Give the number of lines in the material below that contain the word "这个函数很简单", and nothing else.

§ §

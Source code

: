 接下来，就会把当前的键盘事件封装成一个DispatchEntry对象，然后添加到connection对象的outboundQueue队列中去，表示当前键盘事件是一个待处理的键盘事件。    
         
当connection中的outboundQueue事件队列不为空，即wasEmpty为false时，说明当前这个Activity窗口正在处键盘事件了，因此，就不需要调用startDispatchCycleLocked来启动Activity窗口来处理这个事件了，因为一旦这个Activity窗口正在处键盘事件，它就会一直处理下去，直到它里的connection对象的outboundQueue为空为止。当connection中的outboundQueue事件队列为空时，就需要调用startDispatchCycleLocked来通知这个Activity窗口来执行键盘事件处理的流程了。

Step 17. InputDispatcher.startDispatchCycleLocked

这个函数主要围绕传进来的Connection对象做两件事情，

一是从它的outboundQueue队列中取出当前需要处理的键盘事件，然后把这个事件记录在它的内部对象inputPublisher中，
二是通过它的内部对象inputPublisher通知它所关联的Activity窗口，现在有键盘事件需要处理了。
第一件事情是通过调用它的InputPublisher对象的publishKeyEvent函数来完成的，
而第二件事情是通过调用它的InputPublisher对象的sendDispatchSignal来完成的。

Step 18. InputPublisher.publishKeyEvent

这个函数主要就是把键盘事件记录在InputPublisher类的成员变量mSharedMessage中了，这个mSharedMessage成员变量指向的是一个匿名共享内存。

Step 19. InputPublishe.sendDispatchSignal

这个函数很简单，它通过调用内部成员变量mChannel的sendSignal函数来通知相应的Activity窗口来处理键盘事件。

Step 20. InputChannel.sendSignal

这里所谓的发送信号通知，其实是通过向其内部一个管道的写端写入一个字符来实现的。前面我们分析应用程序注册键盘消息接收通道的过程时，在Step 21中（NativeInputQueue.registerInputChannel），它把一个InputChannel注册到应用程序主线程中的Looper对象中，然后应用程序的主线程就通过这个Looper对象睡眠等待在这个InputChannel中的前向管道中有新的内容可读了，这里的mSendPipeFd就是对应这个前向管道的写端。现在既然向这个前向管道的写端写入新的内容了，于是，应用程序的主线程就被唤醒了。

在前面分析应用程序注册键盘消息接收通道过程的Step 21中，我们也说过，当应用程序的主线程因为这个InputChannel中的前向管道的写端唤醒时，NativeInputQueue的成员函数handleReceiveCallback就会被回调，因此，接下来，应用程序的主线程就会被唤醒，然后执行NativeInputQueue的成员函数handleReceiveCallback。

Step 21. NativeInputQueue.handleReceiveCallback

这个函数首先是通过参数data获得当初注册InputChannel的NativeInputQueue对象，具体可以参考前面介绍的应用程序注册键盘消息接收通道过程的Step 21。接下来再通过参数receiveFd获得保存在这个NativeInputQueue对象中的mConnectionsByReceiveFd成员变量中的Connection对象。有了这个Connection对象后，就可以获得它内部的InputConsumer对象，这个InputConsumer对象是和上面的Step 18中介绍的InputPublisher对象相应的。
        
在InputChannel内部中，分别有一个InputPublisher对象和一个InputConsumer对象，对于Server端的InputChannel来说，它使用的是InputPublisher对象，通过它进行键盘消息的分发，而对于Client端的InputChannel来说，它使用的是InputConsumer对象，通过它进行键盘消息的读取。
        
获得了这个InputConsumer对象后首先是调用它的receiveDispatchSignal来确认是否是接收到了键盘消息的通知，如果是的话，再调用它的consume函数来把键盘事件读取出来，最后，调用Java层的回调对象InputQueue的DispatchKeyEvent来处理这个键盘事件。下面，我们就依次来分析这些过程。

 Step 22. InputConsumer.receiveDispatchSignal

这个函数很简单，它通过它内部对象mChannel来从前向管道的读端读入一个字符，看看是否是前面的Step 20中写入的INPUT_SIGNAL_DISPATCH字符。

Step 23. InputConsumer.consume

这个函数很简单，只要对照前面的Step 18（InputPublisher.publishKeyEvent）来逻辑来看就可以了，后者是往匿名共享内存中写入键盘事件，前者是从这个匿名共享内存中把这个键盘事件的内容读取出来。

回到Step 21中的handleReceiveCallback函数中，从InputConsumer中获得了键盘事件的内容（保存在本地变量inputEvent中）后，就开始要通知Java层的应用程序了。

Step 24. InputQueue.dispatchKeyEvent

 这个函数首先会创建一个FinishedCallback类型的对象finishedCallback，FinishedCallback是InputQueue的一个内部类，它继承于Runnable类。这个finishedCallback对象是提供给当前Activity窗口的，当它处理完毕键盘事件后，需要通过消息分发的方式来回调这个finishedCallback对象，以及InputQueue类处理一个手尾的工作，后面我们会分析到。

§ §

→ ANSWER BELOW: 3